A erradicação do vírus da dengue é impossível, conforme o mestre em Biologia Parasitária pelo Instituto Oswaldo Cruz (IOC/Fiocruz RJ), Gabriel Sylvestre (foto). Porém, estudos que já chegaram ao Brasil em 2012 se preparam para trabalhar o controle da população do mosquito a partir de sua alteração genética, com a inserção da bactéria Wolbachia no organismo do mesmo, presente em 65% das espécies de insetos e responsável pela redução do tempo de vida deles. O projeto original é oriundo da Austrália e foi baseado na Universidade de Monash, em Melbourne.

“A bactéria vem de uma história muito antiga de interação do mosquito com a fruta, pra que descobríssemos esses efeitos de redução de longevidade, tempo de vida da mosca, e do bloqueio da infecção pelo vírus de mosca. Em 2009, eles conseguiram fazer essa introdução da bactéria no mosquito da dengue. Os pesquisadores perceberam no laboratório que acontecia a mesma coisa que acontecia com a mosca”.
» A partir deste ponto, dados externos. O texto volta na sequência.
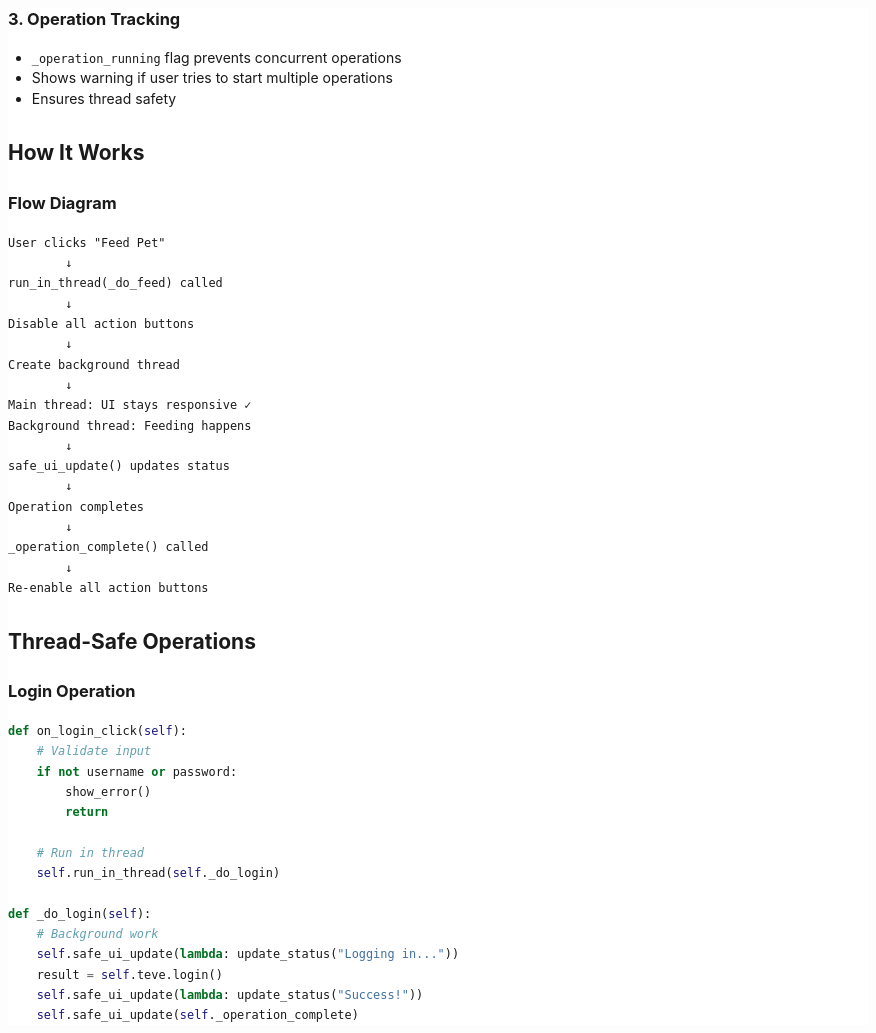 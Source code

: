 ### 3. Operation Tracking
- `_operation_running` flag prevents concurrent operations
- Shows warning if user tries to start multiple operations
- Ensures thread safety

## How It Works

### Flow Diagram
```
User clicks "Feed Pet"
        ↓
run_in_thread(_do_feed) called
        ↓
Disable all action buttons
        ↓
Create background thread
        ↓
Main thread: UI stays responsive ✓
Background thread: Feeding happens
        ↓
safe_ui_update() updates status
        ↓
Operation completes
        ↓
_operation_complete() called
        ↓
Re-enable all action buttons
```

## Thread-Safe Operations

### Login Operation
```python
def on_login_click(self):
    # Validate input
    if not username or password:
        show_error()
        return
    
    # Run in thread
    self.run_in_thread(self._do_login)

def _do_login(self):
    # Background work
    self.safe_ui_update(lambda: update_status("Logging in..."))
    result = self.teve.login()
    self.safe_ui_update(lambda: update_status("Success!"))
    self.safe_ui_update(self._operation_complete)
```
Conclusões deram conta de que o mosquito Aedes aegypti com a Wolbachia no seu organismo vivia menos tempo, e não se infectava com o vírus da dengue. Ainda segundo Gabriel, testes de campo liberavam mosquitos com a bactéria em quantidade elevada em algumas regiões, para que estes cruzassem com os outros mosquitos, comenta. “Em pouco tempo todos os mosquitos do lugar passam a ter a bactéria. Isso chegou ao Brasil em 2012 e a Fiocruz assumiu o projeto, ainda em testes de laboratório. Temos esse mosquito com a bactéria alojado lá, mas não há nenhum teste de campo ainda, porque estamos esperando as aprovações regulatórias do governo”, pontua.


E a vacina?

A variedade de sorotipos da dengue é o que impede que se produza uma vacina realmente eficaz para a doença, conforme Kleber Luz (foto), doutor em doenças infecciosas pela Universidade de São Paulo (USP).

“Se você tem a dengue tipo 1 e anos depois contrai a dengue tipo 2, neste segundo momento a doença pode vir mais grave. Existe uma modificação no sistema imunológico da pessoa, que ao invés de combater o vírus, fica ao lado do vírus, facilitando sua multiplicação, o que chamamos de mecanismo de amplificação. Se fazemos uma vacina contra o tipo 1, e a pessoa se contamina depois com o tipo 2 ou 3, ela corre riscos. Nesse caso, a vacina seria um agravante para a doença. Já foram testadas vacinas para todos os tipos, mas elas não conseguem fazer com que o indivíduo produza defesas contra os quatro sorotipos da doença”, revela.

* A jornalista viajou a convite da Johnson & Johnson.